Ma cos'è l'anolino? Si tratta di un primo piatto costituito principalmente di pasta fresca all'uovo, arricchita con un ripieno di pane grattuggiato, noce moscata, parmigiano stravecchio, uova, sugo di stracotto e vino rosso, a piacere anche carne di manzo sminuzzata. Nella tradizione di Parma questo piatto ha una valenza simbolica fondamentale, perché costituisce la portata principale delle festività natalizie. E in effetti ogni parmigiano sa che non c'è Natale senza anolini. Non si tratta solo di un'ancronistica tendenza a proseguire antichi rituali, ma è la consapevole accettazione di far parte - anche solo per un giorno - di una comunità che va oltre il nucleo famigliare e che investe l'intero panorma cittadino e provinciale. Parma e provincia, infatti, sono accomunate da questi dischi di pasta ripiena "a foggia di cappello" e immersi in abbondante brodo caldo di cappone: i cosiddetti "galleggianti", così definiti scherzosamente dai parmigiani.

Parmeggiano grattato, sei once di provatura o di altro cascio fresco grattato non troppo salato, otto once di zuccaro, un’oncia di cannella pesta, tre quarti di pepe, tre altri tra garofani e noci moscate, sei once di uva passa di Corinto, dieci once di radica di enula pestata nel mortaro.

La tradizione di questo piatto, però, si perde nella storia e, contrariamente a ciò che si può pensare, l'origine degli anolini non è parmigiana.
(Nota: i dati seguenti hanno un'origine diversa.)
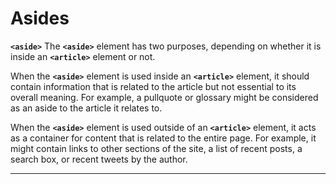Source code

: # Asides
**`<aside>`** 
The  **`<aside>`**  element has two purposes, depending on whether it is inside an **`<article>`** element or not.

When the  **`<aside>`**  element is used inside an **`<article>`** element, it should contain information that is related to the article but not essential to its overall meaning. For example, a pullquote or glossary might be considered as an aside to the article it relates to.

When the  **`<aside>`**  element is used outside of an **`<article>`** element, it acts as a container for content that is related to the entire page. For example, it might contain links to other sections of the site, a list of recent posts, a search box, or recent tweets by the author.

---

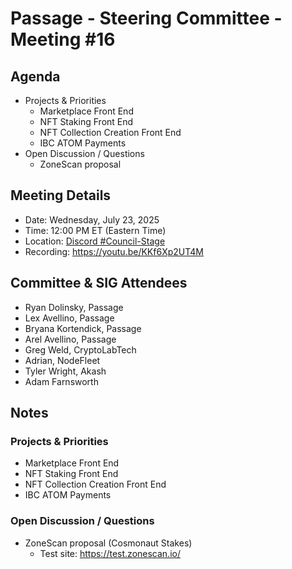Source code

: # Passage - Steering Committee - Meeting #16

## Agenda
- Projects & Priorities
  - Marketplace Front End
  - NFT Staking Front End
  - NFT Collection Creation Front End
  - IBC ATOM Payments
- Open Discussion / Questions
  - ZoneScan proposal

## Meeting Details
- Date: Wednesday, July 23, 2025
- Time: 12:00 PM ET (Eastern Time)
- Location: [Discord #Council-Stage](https://discord.gg/passage)
- Recording: https://youtu.be/KKf6Xp2UT4M

## Committee & SIG Attendees
- Ryan Dolinsky, Passage
- Lex Avellino, Passage
- Bryana Kortendick, Passage
- Arel Avellino, Passage
- Greg Weld, CryptoLabTech
- Adrian, NodeFleet
- Tyler Wright, Akash
- Adam Farnsworth

##  Notes
### Projects & Priorities
- Marketplace Front End 
- NFT Staking Front End
- NFT Collection Creation Front End
- IBC ATOM Payments

### Open Discussion / Questions
- ZoneScan proposal (Cosmonaut Stakes)
  - Test site: https://test.zonescan.io/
Il termine "anolino", compare per la prima volta in un testo del 1500 a Roma. Un famosissimo cuoco del tempo, tal Bartolomeo Scappi, elevò a tal punto questo prodotto della tradizione romana da servirlo sulle tavole di re e Papi. Lo si apprende nel suo testo di cucina "Opera" - un classico del tempo - dove ha trucchi e segreti delle sue ricette, frutto di una lunga esperienza all'insegna del gusto. Sugli anolini Scoppi scrive precisamente: "Per fart tortelletti con pancia di porco et altre materie del vulgo chiamati annolini", occorre preparare "libre quattro di pancia di porco fresca, senza cotica e facciasi alessare di modo che sia ben cotta, e quando sarà ben cotta cavisi dal brodo e lascisi raffreddare e battisi minutamente con li coltelli". Ma ciò che stupisce e sorprende è l'aggiunta di aromi molto distanti da quelli utilizzati per la preparazione dell'anolino di Parma: zucchero, cannella, chiodi di garofano e uva passa.

Nel 1659 il casato dei Farnese giunge a Parma, con loro arrivano anche diverse ricette della tradizione romana, tra cui gli anolini: è il cuoco di corte Carlo Nascia a introdurrre nel suo Banchetto di Primavera questa preparazione.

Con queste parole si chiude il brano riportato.